* **EXERCISE DESCRIPTION**
Return the full set of entries below exactly, leaving every image out.

* **DATA EXTRACTS**
Segment Open
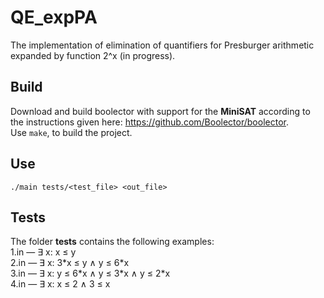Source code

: # QE_expPA
The implementation of elimination of quantifiers for Presburger arithmetic expanded by function 2^x (in progress).

## Build
Download and build boolector with support for the **MiniSAT** according to the instructions given here: https://github.com/Boolector/boolector.  
Use `make`, to build the project.

## Use
`./main tests/<test_file> <out_file>`

## Tests
The folder **tests** contains the following examples:  
1.in — ∃ x: x ≤ y  
2.in — ∃ x: 3\*x ≤ y ∧ y ≤ 6\*x  
3.in — ∃ x: y ≤ 6\*x ∧ y ≤ 3\*x ∧ y ≤ 2\*x  
4.in — ∃ x: x ≤ 2 ∧ 3 ≤ x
Segment Closed
* **RESPONSE FOR THIS EXERCISE**
Source code

: # QE_expPA
The implementation of elimination of quantifiers for Presburger arithmetic expanded by function 2^x (in progress).

## Build
Download and build boolector with support for the **MiniSAT** according to the instructions given here: https://github.com/Boolector/boolector.  
Use `make`, to build the project.

## Use
`./main tests/<test_file> <out_file>`

## Tests
The folder **tests** contains the following examples:  
1.in — ∃ x: x ≤ y  
2.in — ∃ x: 3\*x ≤ y ∧ y ≤ 6\*x  
3.in — ∃ x: y ≤ 6\*x ∧ y ≤ 3\*x ∧ y ≤ 2\*x  
4.in — ∃ x: x ≤ 2 ∧ 3 ≤ x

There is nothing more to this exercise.